Considering the level of dipshittery that I often see there, I'd think it'd have to be something wicked heinous.


----------



## stan_der_man (Jan 29, 2009)

Blackjack said:


> Considering the level of dipshittery that I often see there, I'd think it'd have to be something wicked serious.



Hats off to you Mr. Thighville... :bow: Like Blackjack said, it must have been quite spectacular what you did... Despite all the shit I've caused myself, I have yet to get banned. You got me beat for sure.


----------



## BothGunsBlazing (Jan 29, 2009)

exile in thighville said:


> it was pretty awesome. "account suspended until 01-15-19"



the best part about fantasy feeder is that you could suspend most members of the site until 1-15-19 and they still wouldn't be 18 years old by reactivation time.


----------



## exile in thighville (Jan 29, 2009)

it was pretty spectacular if you know the members. there are two insufferable LARP grundles on there with the words "de sade" in their names, and i copied one's profile verbatim into my profile. the next day i tried to log on and got the banned message. one time i was kidding around in the chat with a girl i used to hook up with and i told a mod to "respect my toot." he banned me for a week and hit on her. then there's this http://fantasyfeederisaterriblewebsite.blogspot.com


----------



## Weeze (Jan 29, 2009)

You know, I actually decided this morning that fantasyfeeder is the most incredible site on the entire internet. 

Really.

My roommate wants to know what I'm laughing at... Oh, if only she knew. Reading their forums brightens up my day like nothing else can. I really do not know how I survived this long without it. I wake up, OH! Let's see what nonsense I can fill my head with today! and somehow, I find myself on fantasyfeeder.

I'm really not even sure what to say. I have not been into their chat. I'm not sure I want to. Maybe next time it snows and i'm trying to figure out all the different ways I can kill myself using a sharpie, I'll try it.

So I guess....
Congrats, Dan.


----------



## canadianbbw4u (Jan 29, 2009)

Thats bad!! Well I dont even like that site. 
I found my own pic on that site on several occasions. I AM NOT a apart of that site and never have been.

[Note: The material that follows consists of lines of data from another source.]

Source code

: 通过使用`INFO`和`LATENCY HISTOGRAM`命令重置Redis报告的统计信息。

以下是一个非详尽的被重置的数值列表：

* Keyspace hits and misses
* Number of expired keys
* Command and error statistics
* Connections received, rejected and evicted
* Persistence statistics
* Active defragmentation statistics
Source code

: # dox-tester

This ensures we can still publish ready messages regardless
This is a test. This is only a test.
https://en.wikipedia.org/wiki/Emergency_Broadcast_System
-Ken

I e mailed the site and got no response from them. 
I know there are many people who like that site. Im just not one of them.


----------



## exile in thighville (Jan 29, 2009)

the shame of it is their community is far less prude and stupid than ours re: fetishes and sexuality (lgbt board: sputnik:: dims: america) but their mods might as well run in the special olympics and they have no organization


----------



## TotallyReal (Jan 29, 2009)

Lol! Nice work trooling those idiots.


----------



## Fascinita (Jan 29, 2009)

exile in thighville said:


> the shame of it is their community is far less prude and stupid than ours re: fetishes and sexuality (lgbt board: sputnik:: dims: america) but their mods might as well run in the special olympics and they have no organization



So... Here is an opportunity to start a vibrant new community of sexually liberated geniuses (can also be known as intelligent deviants.)

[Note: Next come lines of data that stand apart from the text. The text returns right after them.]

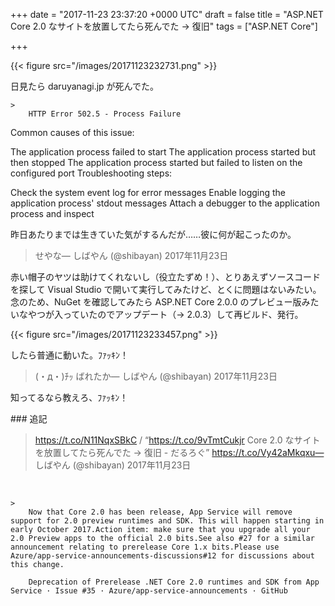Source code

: 
+++
date = "2017-11-23 23:37:20 +0000 UTC"
draft = false
title = "ASP.NET Core 2.0 なサイトを放置してたら死んでた → 復旧"
tags = ["ASP.NET Core"]

+++


{{< figure src="/images/20171123232731.png"  >}}

日見たら daruyanagi.jp が死んでた。

    >
        HTTP Error 502.5 - Process Failure 
Common causes of this issue: 


The application process failed to start 
The application process started but then stopped 
The application process started but failed to listen on the configured port 
Troubleshooting steps: 


Check the system event log for error messages 
Enable logging the application process&#39; stdout messages 
Attach a debugger to the application process and inspect 

    
昨日あたりまでは生きていた気がするんだが……彼に何が起こったのか。

>せやな— しばやん (@shibayan) 2017年11月23日<script async="" src="https://platform.twitter.com/widgets.js" charset="utf-8"></script>

赤い帽子のヤツは助けてくれないし（役立たずめ！）、とりあえずソースコードを探して Visual Studio で開いて実行してみたけど、とくに問題はないみたい。念のため、NuGet を確認してみたら ASP.NET Core 2.0.0 のプレビュー版みたいなやつが入っていたのでアップデート（→ 2.0.3）して再ビルド、発行。

{{< figure src="/images/20171123233457.png"  >}}

したら普通に動いた。ﾌｧｯｷﾝ！

>(・д・)ﾁｯ ばれたか— しばやん (@shibayan) 2017年11月23日<script async="" src="https://platform.twitter.com/widgets.js" charset="utf-8"></script>

知ってるなら教えろ、ﾌｧｯｷﾝ！

<div class="section">
    ### 追記
    

>https://t.co/N11NqxSBkC / “https://t.co/9vTmtCukjr Core 2.0 なサイトを放置してたら死んでた → 復旧 - だるろぐ” https://t.co/Vy42aMkqxu— しばやん (@shibayan) 2017年11月23日<script async="" src="https://platform.twitter.com/widgets.js" charset="utf-8"></script>

<br/>


    >
        Now that Core 2.0 has been release, App Service will remove support for 2.0 preview runtimes and SDK. This will happen starting in early October 2017.Action item: make sure that you upgrade all your 2.0 Preview apps to the official 2.0 bits.See also #27 for a similar announcement relating to prerelease Core 1.x bits.Please use Azure/app-service-announcements-discussions#12 for discussions about this change.

        Deprecation of Prerelease .NET Core 2.0 runtimes and SDK from App Service · Issue #35 · Azure/app-service-announcements · GitHub
    

</div>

When god closes a door... :bow:


----------



## KevMoney (Jan 29, 2009)

Kudos to you Dan, I guess...I was kind of hoping for something truly epic. Glad to see you bypassed it and made a new account. Keep stickin' it to 'em. Or whatnot.


----------



## gangstadawg (Jan 29, 2009)

KevMoney said:


> Kudos to you Dan, I guess...I was kind of hoping for something truly epic. Glad to see you bypassed it and made a new account. Keep stickin' it to 'em. Or whatnot.

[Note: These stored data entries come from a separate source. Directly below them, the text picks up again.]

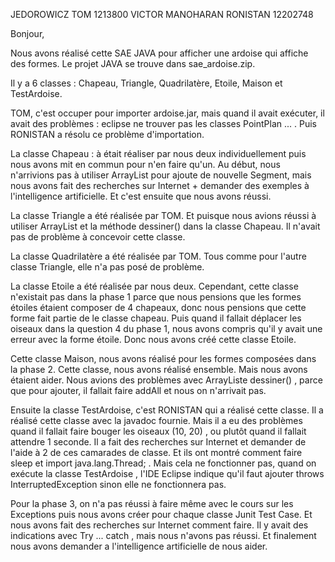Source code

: JEDOROWICZ TOM 1213800
VICTOR MANOHARAN RONISTAN 12202748


Bonjour,

Nous avons réalisé cette SAE JAVA pour afficher une ardoise qui affiche des formes. Le projet JAVA se trouve dans sae_ardoise.zip.



Il y a 6 classes : Chapeau, Triangle, Quadrilatère, Etoile, Maison et TestArdoise.

TOM, c'est occuper pour importer ardoise.jar, mais quand il avait exécuter, il avait des problèmes : eclipse ne trouver pas les classes PointPlan ... . Puis RONISTAN a résolu ce problème d'importation.

La classe Chapeau : à était réaliser par nous deux individuellement puis nous avons mit en commun pour n'en faire qu'un. Au début, nous n'arrivions pas à utiliser ArrayList pour ajoute de nouvelle Segment, mais nous avons fait des recherches sur Internet + demander des exemples à l'intelligence artificielle. Et c'est ensuite que nous avons réussi.

La classe Triangle a été réalisée par TOM. Et puisque nous avions réussi à utiliser ArrayList et la méthode dessiner() dans la classe Chapeau. Il n'avait pas de problème à concevoir cette classe.

La classe Quadrilatère a été réalisée par TOM. Tous comme pour l'autre classe Triangle, elle n'a pas posé de problème.

La classe Etoile a été réalisée par nous deux. Cependant, cette classe n'existait pas dans la phase 1 parce que nous pensions que les formes étoiles étaient composer de 4 chapeaux, donc nous pensions que cette forme fait partie de le classe chapeau. Puis quand il fallait déplacer les oiseaux dans la question 4 du phase 1, nous avons compris qu'il y avait une erreur avec la forme étoile. Donc nous avons créé cette classe Etoile.

Cette classe Maison, nous avons réalisé pour les formes composées dans la phase 2. Cette classe, nous avons réalisé ensemble. Mais nous avons étaient aider. Nous avions des problèmes avec ArrayListe dessiner() , parce que pour ajouter, il fallait faire addAll et nous on n'arrivait pas.

Ensuite la classe TestArdoise, c'est RONISTAN qui a réalisé cette classe. Il a réalisé cette classe avec la javadoc fournie. Mais il a eu des problèmes quand il fallait faire bouger les oiseaux (10, 20) , ou plutôt quand il fallait attendre 1 seconde. Il a fait des recherches sur Internet et demander de l'aide à 2 de ces camarades de classe. Et ils ont montré comment faire sleep et import java.lang.Thread; . Mais cela ne fonctionner pas, quand on exécute la classe TestArdoise , l'IDE Eclipse indique qu'il faut ajouter throws InterruptedException sinon elle ne fonctionnera pas.

Pour la phase 3, on n'a pas réussi à faire même avec le cours sur les Exceptions puis nous avons créer pour chaque classe Junit Test Case. Et nous avons fait des recherches sur Internet comment faire. Il y avait des indications avec Try ... catch , mais nous n'avons pas réussi. Et finalement nous avons demander a l'intelligence artificielle de nous aider.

wonder did he need a proxy to do that.


----------



## exile in thighville (Jan 29, 2009)

gangstadawg said:


> wonder did he need a proxy to do that.



apparently not



Fascinita said:


> So... Here is an opportunity to start a vibrant new community of sexually liberated geniuses (can also be known as intelligent deviants.)
> 
> When god closes a door... :bow:



all intelligent people are deviants


----------



## BothGunsBlazing (Jan 29, 2009)

exile in thighville said:


> apparently not
> 
> 
> 
> all intelligent people are deviants



http://www.youtube.com/watch?v=cx3bgP3fJgM


----------



## Fascinita (Jan 29, 2009)

exile in thighville said:


> apparently not
> 
> 
> 
> all intelligent people are deviants



Foucault says that "deviant" sexuality is an idea that actually allows a discourse on "naughty" sexuality to flourish rampant, which in turn paves the way for the common man to engage in this deviant/naughty sexuality at large and experience abundant returns in pleasure--the "naughtier" the practice, the more pleasurable. 

The "deviant " label functions such that it makes the commonplace, contemporary sexual appetites and practices more pleasurable, in other words (by seeming to make them "naughty," where in another context they may be understood as quite ordinary.) 

So, really, deviance is conformity. At least since the Victorians, at least according to F., everybody does it, everybody's naughty. Vanilla sexuality and the missionary position as the enemies of pleasure seem increasingly like Quijotean windmills. After all, nothing's more ordinary and of the middleclass than freely-available porn. The naughtier, the better. Right?


----------



## ChubbyBlackSista (Jan 29, 2009)

I was banned from SoapCentral its a Soap Opera Message Board but I told them that I was sorry and they gave me my SN back but I had to start all over again


----------



## Weeze (Jan 29, 2009)

BothGunsBlazing said:


> http://www.youtube.com/watch?v=cx3bgP3fJgM



It will never get old.







EVER.


----------



## kayrae (Jan 30, 2009)

I laughed.


----------



## LillyBBBW (Jan 30, 2009)

I'm still banned from chat over there. I gave up, haven't been there in months.


----------



## exile in thighville (Jan 30, 2009)

ChubbyBlackSista said:


> I was banned from SoapCentral its a Soap Opera Message Board but I told them that I was sorry and they gave me my SN back but I had to start all over again



what were you banned for


----------



## elle camino (Jan 30, 2009)

ChubbyBlackSista said:


> I was banned from SoapCentral its a Soap Opera Message Board but I told them that I was sorry and they gave me my SN back but I had to start all over again


solid 






gold.


----------



## Wild Zero (Jan 30, 2009)

My favorite thing about that site is how half of the conversations on the boards are in response to banned or deleted users. The best threads are the ones that start with a response to a banned OP.


----------



## chaoticfate13 (Feb 5, 2009)

i was banned from there for a both cause my pubic hair was showing in a picture lol. not my actual privates just the hair right under my belly. i didnt get y i was banned for that


----------



## TrueGent (Feb 5, 2009)

Seems like with all the effort you spend sticking it too them you could start your own web community.


----------



## Mishty (Feb 5, 2009)

............... :bow:


----------



## troubadours (Feb 5, 2009)

[/RIGHT
one time i posted a pictures of my penis (limp) and i got banned. i don'ts ee how this could be offensive, it wasnsnt even hard,, or inside anything ​


----------



## Green Eyed Fairy (Feb 15, 2009)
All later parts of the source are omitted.